The anger over this and the 2008 financial crisis inspired the Occupy Wall Street movement and revolt. It was well-justified. But, then, people just forgot, it all went away, and business as usual proceeded to happen. People still give their money to Wells Fargo, JPMorgan Chase, Citigroup, and others who have done so much wrong. They still let other people manage their money at egregious hidden fees from their investment/retirement accounts. They still get roped into buying insurance products like deferred annuities, as “guaranteed” income, when it can all disappear in a puff of smoke if the insurance company goes out (not to mention the ridiculous fees and contract language). It’s sad, and it won’t be the last time we see massive scandals like this, as witnessed by the very recent FTX debacle. Often, it’s us as the taxpayers and working people who bail them out, after ripping us all off. It’s crazy.

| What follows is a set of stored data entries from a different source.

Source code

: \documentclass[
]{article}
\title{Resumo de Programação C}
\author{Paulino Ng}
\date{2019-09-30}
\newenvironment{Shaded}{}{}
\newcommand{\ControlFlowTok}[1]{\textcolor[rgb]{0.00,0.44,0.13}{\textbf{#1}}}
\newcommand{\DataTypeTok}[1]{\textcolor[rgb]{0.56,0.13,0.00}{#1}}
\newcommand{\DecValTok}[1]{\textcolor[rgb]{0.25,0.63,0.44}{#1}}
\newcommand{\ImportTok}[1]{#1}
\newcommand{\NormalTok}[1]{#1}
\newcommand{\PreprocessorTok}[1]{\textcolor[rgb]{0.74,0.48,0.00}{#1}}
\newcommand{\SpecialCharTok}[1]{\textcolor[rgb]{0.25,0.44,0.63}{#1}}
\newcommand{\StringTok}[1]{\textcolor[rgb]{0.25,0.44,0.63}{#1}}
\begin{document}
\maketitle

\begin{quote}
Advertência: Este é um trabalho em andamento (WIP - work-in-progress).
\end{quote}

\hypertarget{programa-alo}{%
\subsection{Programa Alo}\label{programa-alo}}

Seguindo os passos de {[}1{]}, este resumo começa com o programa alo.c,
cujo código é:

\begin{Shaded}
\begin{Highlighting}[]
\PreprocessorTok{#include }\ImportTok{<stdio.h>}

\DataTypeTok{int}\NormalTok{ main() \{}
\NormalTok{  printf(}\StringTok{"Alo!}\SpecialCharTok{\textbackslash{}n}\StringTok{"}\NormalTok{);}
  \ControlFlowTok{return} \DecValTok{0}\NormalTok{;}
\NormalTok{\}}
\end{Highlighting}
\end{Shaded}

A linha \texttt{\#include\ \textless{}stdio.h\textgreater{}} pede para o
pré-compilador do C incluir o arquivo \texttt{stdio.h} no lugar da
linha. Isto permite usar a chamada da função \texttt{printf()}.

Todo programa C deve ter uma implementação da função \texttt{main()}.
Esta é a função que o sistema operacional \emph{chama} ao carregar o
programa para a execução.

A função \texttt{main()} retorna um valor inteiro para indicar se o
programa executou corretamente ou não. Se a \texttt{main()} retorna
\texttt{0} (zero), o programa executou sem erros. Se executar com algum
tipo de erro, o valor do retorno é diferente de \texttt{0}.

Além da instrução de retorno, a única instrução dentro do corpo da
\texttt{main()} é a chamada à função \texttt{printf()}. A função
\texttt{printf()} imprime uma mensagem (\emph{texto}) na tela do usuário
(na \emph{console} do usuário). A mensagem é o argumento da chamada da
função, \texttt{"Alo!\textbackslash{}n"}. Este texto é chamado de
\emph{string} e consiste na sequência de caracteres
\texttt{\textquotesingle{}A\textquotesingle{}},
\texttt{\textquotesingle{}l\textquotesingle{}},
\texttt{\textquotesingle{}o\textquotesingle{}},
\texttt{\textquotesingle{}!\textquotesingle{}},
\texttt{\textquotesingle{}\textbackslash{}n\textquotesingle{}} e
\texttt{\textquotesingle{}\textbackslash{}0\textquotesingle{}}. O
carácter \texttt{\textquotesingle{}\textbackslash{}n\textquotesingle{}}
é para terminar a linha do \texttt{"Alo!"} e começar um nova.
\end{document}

The Netflix documentary was good edutainment. It inspired lots of emotion, and some good financial education. What should consumers take away from this? Here’s my take. Learn the basics of investing and how to grow your money and use it for your goals. Have a plan. It’s not complicated. Choose your information sources carefully. Investopedia.com is wonderful. There’s a lot of bad, misleading stuff on social media and the internet. Pay for some time to have an ethical, advice-only, fee-only registered advisor teach you. Don’t hand your hard-earned nest egg over for expensive, risky products like deferred annuities or permanent life insurance. Don’t pay someone else to manage it, especially with the egregious assets-under-management fees of 1% or higher. If something looks too good to be true, it very likely is!